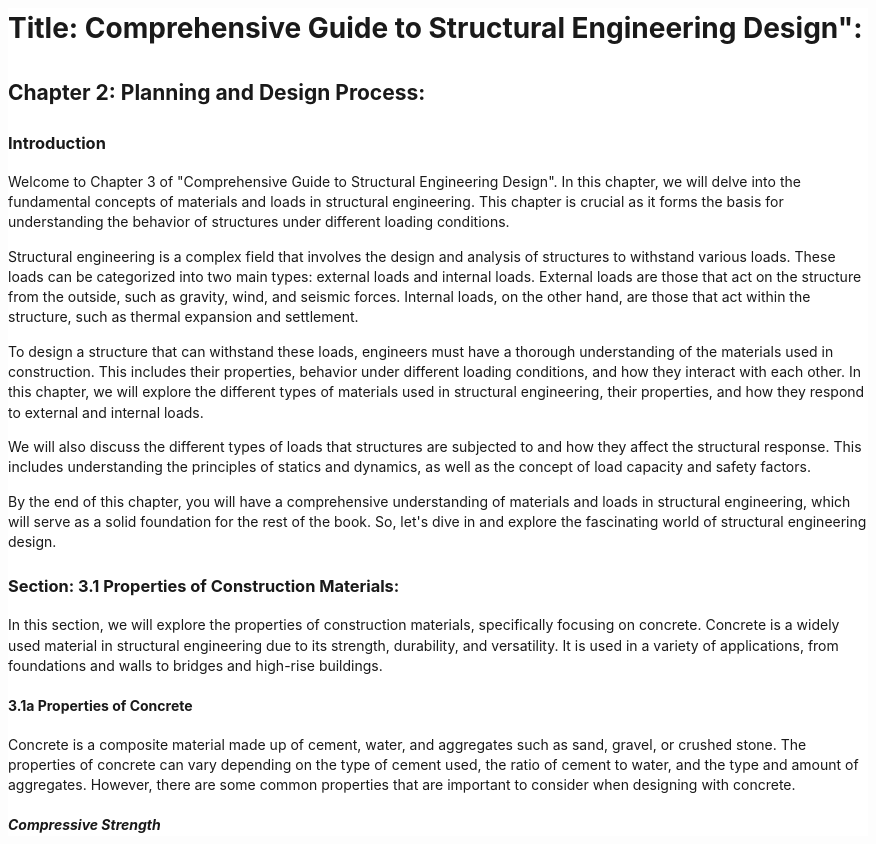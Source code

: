 


# Title: Comprehensive Guide to Structural Engineering Design":

## Chapter 2: Planning and Design Process:




### Introduction

Welcome to Chapter 3 of "Comprehensive Guide to Structural Engineering Design". In this chapter, we will delve into the fundamental concepts of materials and loads in structural engineering. This chapter is crucial as it forms the basis for understanding the behavior of structures under different loading conditions.

Structural engineering is a complex field that involves the design and analysis of structures to withstand various loads. These loads can be categorized into two main types: external loads and internal loads. External loads are those that act on the structure from the outside, such as gravity, wind, and seismic forces. Internal loads, on the other hand, are those that act within the structure, such as thermal expansion and settlement.

To design a structure that can withstand these loads, engineers must have a thorough understanding of the materials used in construction. This includes their properties, behavior under different loading conditions, and how they interact with each other. In this chapter, we will explore the different types of materials used in structural engineering, their properties, and how they respond to external and internal loads.

We will also discuss the different types of loads that structures are subjected to and how they affect the structural response. This includes understanding the principles of statics and dynamics, as well as the concept of load capacity and safety factors.

By the end of this chapter, you will have a comprehensive understanding of materials and loads in structural engineering, which will serve as a solid foundation for the rest of the book. So, let's dive in and explore the fascinating world of structural engineering design.




### Section: 3.1 Properties of Construction Materials:

In this section, we will explore the properties of construction materials, specifically focusing on concrete. Concrete is a widely used material in structural engineering due to its strength, durability, and versatility. It is used in a variety of applications, from foundations and walls to bridges and high-rise buildings.

#### 3.1a Properties of Concrete

Concrete is a composite material made up of cement, water, and aggregates such as sand, gravel, or crushed stone. The properties of concrete can vary depending on the type of cement used, the ratio of cement to water, and the type and amount of aggregates. However, there are some common properties that are important to consider when designing with concrete.

##### Compressive Strength
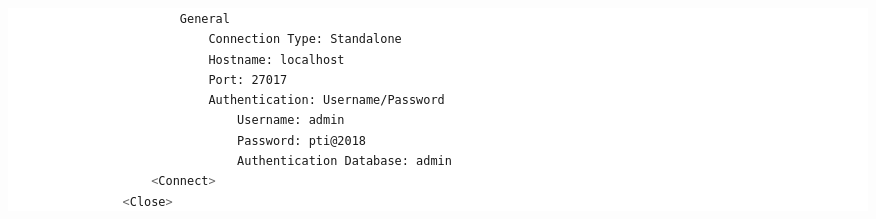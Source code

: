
 ```bash
						General
							Connection Type: Standalone
							Hostname: localhost
							Port: 27017
							Authentication: Username/Password
								Username: admin
								Password: pti@2018
								Authentication Database: admin
					<Connect>
				<Close>
```
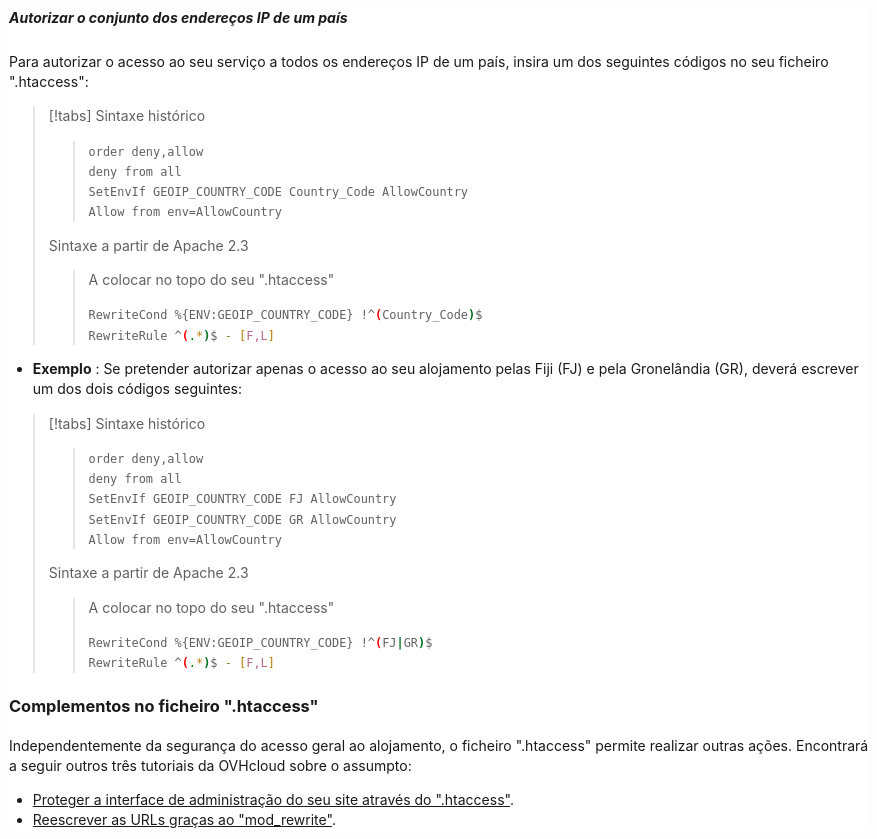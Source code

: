 ##### Autorizar o conjunto dos endereços IP de um país

Para autorizar o acesso ao seu serviço a todos os endereços IP de um país, insira um dos seguintes códigos no seu ficheiro ".htaccess":

> [!tabs]
> Sintaxe histórico
>>
>> ```bash
>> order deny,allow
>> deny from all
>> SetEnvIf GEOIP_COUNTRY_CODE Country_Code AllowCountry
>> Allow from env=AllowCountry
>> ```
>>
> Sintaxe a partir de Apache 2.3 
>> A colocar no topo do seu ".htaccess"
>>
>> ```bash
>> RewriteCond %{ENV:GEOIP_COUNTRY_CODE} !^(Country_Code)$
>> RewriteRule ^(.*)$ - [F,L]
>> ```
>>

- **Exemplo** : Se pretender autorizar apenas o acesso ao seu alojamento pelas Fiji (FJ) e pela Gronelândia (GR), deverá escrever um dos dois códigos seguintes:

> [!tabs]
> Sintaxe histórico
>>
>> ```bash
>> order deny,allow
>> deny from all
>> SetEnvIf GEOIP_COUNTRY_CODE FJ AllowCountry
>> SetEnvIf GEOIP_COUNTRY_CODE GR AllowCountry
>> Allow from env=AllowCountry
>> ```
>>
> Sintaxe a partir de Apache 2.3 
>> A colocar no topo do seu ".htaccess"
>>
>> ```bash
>> RewriteCond %{ENV:GEOIP_COUNTRY_CODE} !^(FJ|GR)$
>> RewriteRule ^(.*)$ - [F,L]
>> ```
>>

### Complementos no ficheiro ".htaccess"

Independentemente da segurança do acesso geral ao alojamento, o ficheiro ".htaccess" permite realizar outras ações. Encontrará a seguir outros três tutoriais da OVHcloud sobre o assumpto:

- [Proteger a interface de administração do seu site através do ".htaccess"](https://docs.ovh.com/pt/hosting/partilhado-htaccess-como-protecao-acesso-a-um-diretorio-por-autenticacao/).
- [Reescrever as URLs graças ao "mod_rewrite"](https://docs.ovh.com/pt/hosting/partilhado_htaccess_rescrita_de_urls_gracas_ao_mod_write/).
┄┄┄┄┄┄┄┄┄┄┄┄┄┄┄┄┄┄┄┄
Copy out all the data above exactly, pictures excluded.

Source code

: 


# Title: Comprehensive Guide to Structural Engineering Design":

## Chapter 2: Planning and Design Process:




### Introduction

Welcome to Chapter 3 of "Comprehensive Guide to Structural Engineering Design". In this chapter, we will delve into the fundamental concepts of materials and loads in structural engineering. This chapter is crucial as it forms the basis for understanding the behavior of structures under different loading conditions.

Structural engineering is a complex field that involves the design and analysis of structures to withstand various loads. These loads can be categorized into two main types: external loads and internal loads. External loads are those that act on the structure from the outside, such as gravity, wind, and seismic forces. Internal loads, on the other hand, are those that act within the structure, such as thermal expansion and settlement.

To design a structure that can withstand these loads, engineers must have a thorough understanding of the materials used in construction. This includes their properties, behavior under different loading conditions, and how they interact with each other. In this chapter, we will explore the different types of materials used in structural engineering, their properties, and how they respond to external and internal loads.

We will also discuss the different types of loads that structures are subjected to and how they affect the structural response. This includes understanding the principles of statics and dynamics, as well as the concept of load capacity and safety factors.

By the end of this chapter, you will have a comprehensive understanding of materials and loads in structural engineering, which will serve as a solid foundation for the rest of the book. So, let's dive in and explore the fascinating world of structural engineering design.




### Section: 3.1 Properties of Construction Materials:

In this section, we will explore the properties of construction materials, specifically focusing on concrete. Concrete is a widely used material in structural engineering due to its strength, durability, and versatility. It is used in a variety of applications, from foundations and walls to bridges and high-rise buildings.

#### 3.1a Properties of Concrete

Concrete is a composite material made up of cement, water, and aggregates such as sand, gravel, or crushed stone. The properties of concrete can vary depending on the type of cement used, the ratio of cement to water, and the type and amount of aggregates. However, there are some common properties that are important to consider when designing with concrete.

##### Compressive Strength
Source code

:
 ```bash
						General
							Connection Type: Standalone
							Hostname: localhost
							Port: 27017
							Authentication: Username/Password
								Username: admin
								Password: pti@2018
								Authentication Database: admin
					<Connect>
				<Close>
```
Source code

: ##### Autorizar o conjunto dos endereços IP de um país

Para autorizar o acesso ao seu serviço a todos os endereços IP de um país, insira um dos seguintes códigos no seu ficheiro ".htaccess":

> [!tabs]
> Sintaxe histórico
>>
>> ```bash
>> order deny,allow
>> deny from all
>> SetEnvIf GEOIP_COUNTRY_CODE Country_Code AllowCountry
>> Allow from env=AllowCountry
>> ```
>>
> Sintaxe a partir de Apache 2.3 
>> A colocar no topo do seu ".htaccess"
>>
>> ```bash
>> RewriteCond %{ENV:GEOIP_COUNTRY_CODE} !^(Country_Code)$
>> RewriteRule ^(.*)$ - [F,L]
>> ```
>>

- **Exemplo** : Se pretender autorizar apenas o acesso ao seu alojamento pelas Fiji (FJ) e pela Gronelândia (GR), deverá escrever um dos dois códigos seguintes:

> [!tabs]
> Sintaxe histórico
>>
>> ```bash
>> order deny,allow
>> deny from all
>> SetEnvIf GEOIP_COUNTRY_CODE FJ AllowCountry
>> SetEnvIf GEOIP_COUNTRY_CODE GR AllowCountry
>> Allow from env=AllowCountry
>> ```
>>
> Sintaxe a partir de Apache 2.3 
>> A colocar no topo do seu ".htaccess"
>>
>> ```bash
>> RewriteCond %{ENV:GEOIP_COUNTRY_CODE} !^(FJ|GR)$
>> RewriteRule ^(.*)$ - [F,L]
>> ```
>>

### Complementos no ficheiro ".htaccess"

Independentemente da segurança do acesso geral ao alojamento, o ficheiro ".htaccess" permite realizar outras ações. Encontrará a seguir outros três tutoriais da OVHcloud sobre o assumpto:

- [Proteger a interface de administração do seu site através do ".htaccess"](https://docs.ovh.com/pt/hosting/partilhado-htaccess-como-protecao-acesso-a-um-diretorio-por-autenticacao/).
- [Reescrever as URLs graças ao "mod_rewrite"](https://docs.ovh.com/pt/hosting/partilhado_htaccess_rescrita_de_urls_gracas_ao_mod_write/).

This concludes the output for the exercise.